Saturday, May 23, 2009

A funny thing happened on the way to wherever I'm going

The pooch and I strolled past a neighborhood playground today, and a woman with a distinctive look caught my eye. Once I focused and processed, I quickly picked out her husband and son from the sunny-afternoon crowd.

I don't personally know this family — not once in 5 years have I seen them around the 'hood — but they'd made a lasting impression when I encountered them last March in the clinic's lobby. For 40 minutes one day (I was there to discuss starting IVF #2) I listened to the cute rocker-chick woman dissect her stims progress for her hat-and-shades-indoors-wearing, Black.berry-fixated hubby, who sat next to their adorable hat-indoors-wearing, Game.boy-fixated son.

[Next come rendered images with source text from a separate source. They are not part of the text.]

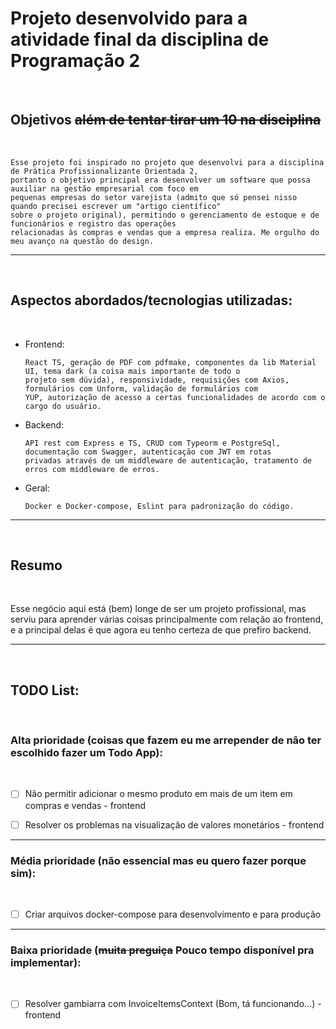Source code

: # Projeto desenvolvido para a atividade final da disciplina de Programação 2

<br>

## Objetivos <s>além de tentar tirar um 10 na disciplina</s>

<br>

    Esse projeto foi inspirado no projeto que desenvolvi para a disciplina de Prática Profissionalizante Orientada 2,
    portanto o objetivo principal era desenvolver um software que possa auxiliar na gestão empresarial com foco em
    pequenas empresas do setor varejista (admito que só pensei nisso quando precisei escrever um "artigo científico"
    sobre o projeto original), permitindo o gerenciamento de estoque e de funcionários e registro das operações 
    relacionadas às compras e vendas que a empresa realiza. Me orgulho do meu avanço na questão do design.

<hr>
<br>

## Aspectos abordados/tecnologias utilizadas:<br>

<br>

- Frontend:

      React TS, geração de PDF com pdfmake, componentes da lib Material UI, tema dark (a coisa mais importante de todo o
      projeto sem dúvida), responsividade, requisições com Axios, formulários com Unform, validação de formulários com 
      YUP, autorização de acesso a certas funcionalidades de acordo com o cargo do usuário.

- Backend:

      API rest com Express e TS, CRUD com Typeorm e PostgreSql, documentação com Swagger, autenticação com JWT em rotas 
      privadas através de um middleware de autenticação, tratamento de erros com middleware de erros.

- Geral:

      Docker e Docker-compose, Eslint para padronização do código.

<hr>
<br>

## Resumo

<br>

Esse negócio aqui está (bem) longe de ser um projeto profissional, mas serviu para aprender várias coisas principalmente com
relação ao frontend, e a principal delas é que agora eu tenho certeza de que prefiro backend.

<hr>
<br>

## TODO List:

<br>

### Alta prioridade (coisas que fazem eu me arrepender de não ter escolhido fazer um Todo App):

<br>

- [ ] Não permitir adicionar o mesmo produto em mais de um item em compras e vendas - frontend

- [ ] Resolver os problemas na visualização de valores monetários - frontend

<hr>

### Média prioridade (não essencial mas eu quero fazer porque sim):

<br>

- [ ] Criar arquivos docker-compose para desenvolvimento e para produção

<hr>

### Baixa prioridade (<s>muita preguiça</s> Pouco tempo disponível pra implementar):

<br>

- [ ] Resolver gambiarra com InvoiceItemsContext (Bom, tá funcionando...) - frontend
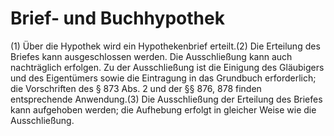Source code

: # Brief- und Buchhypothek

(1) Über die Hypothek wird ein Hypothekenbrief erteilt.(2) Die Erteilung des Briefes kann ausgeschlossen werden. Die Ausschließung kann auch nachträglich erfolgen. Zu der Ausschließung ist die Einigung des Gläubigers und des Eigentümers sowie die Eintragung in das Grundbuch erforderlich; die Vorschriften des § 873 Abs. 2 und der §§ 876, 878 finden entsprechende Anwendung.(3) Die Ausschließung der Erteilung des Briefes kann aufgehoben werden; die Aufhebung erfolgt in gleicher Weise wie die Ausschließung. 

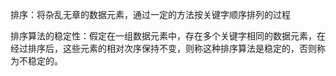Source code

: 排序：将杂乱无章的数据元素，通过一定的方法按关键字顺序排列的过程

排序算法的稳定性：假定在一组数据元素中，存在多个关键字相同的数据元素，在经过排序后，这些元素的相对次序保持不变，则称这种排序算法是稳定的，否则称为不稳定的。

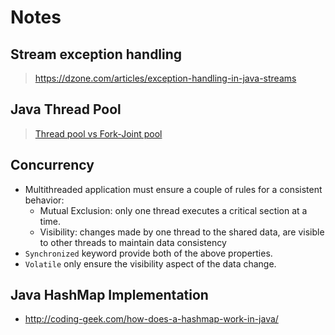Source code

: # Notes

## Stream exception handling

> https://dzone.com/articles/exception-handling-in-java-streams

## Java Thread Pool

> [Thread pool vs Fork-Joint pool](https://stackify.com/java-thread-pools/)

## Concurrency

- Multithreaded application must ensure a couple of rules for a consistent behavior:
  - Mutual Exclusion: only one thread executes a critical section at a time.
  - Visibility: changes made by one thread to the shared data, are visible to other threads to maintain data consistency
- `Synchronized` keyword provide both of the above properties.
- `Volatile` only ensure the visibility aspect of the data change.

## Java HashMap Implementation

- http://coding-geek.com/how-does-a-hashmap-work-in-java/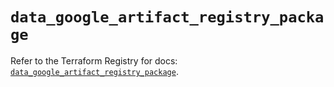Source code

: # `data_google_artifact_registry_package`

Refer to the Terraform Registry for docs: [`data_google_artifact_registry_package`](https://registry.terraform.io/providers/hashicorp/google-beta/6.49.3/docs/data-sources/google_artifact_registry_package).
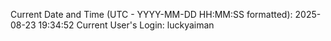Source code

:Current Date and Time (UTC - YYYY-MM-DD HH:MM:SS formatted): 2025-08-23 19:34:52
Current User's Login: luckyaiman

She had just 3 follicles developing, 1 way ahead of the others, and they were there to discuss canceling the cycle.

I kept on walking at first, thinking just "Huh. Small world." But then something compelled me to stop and turn around for another peek. (This was an excellent time to have a happy-to-sniff-every-inch-of-the-ground dog along.)

Can you guess what I wanted to know?

In that first moment of reconnaissance, the woman's hands were stuffed into her hoodie's kangaroo pockets, making it difficult to immediately tell whether she was pregnant. The next moment she was applauding her son's jungle-gym prowess, and the answer appeared to be "Not visibly so." I felt disappointed for her and sent a couple of stranger vibes — "Good luck with any future cycles! Or whatever you've got going on!" — across the park.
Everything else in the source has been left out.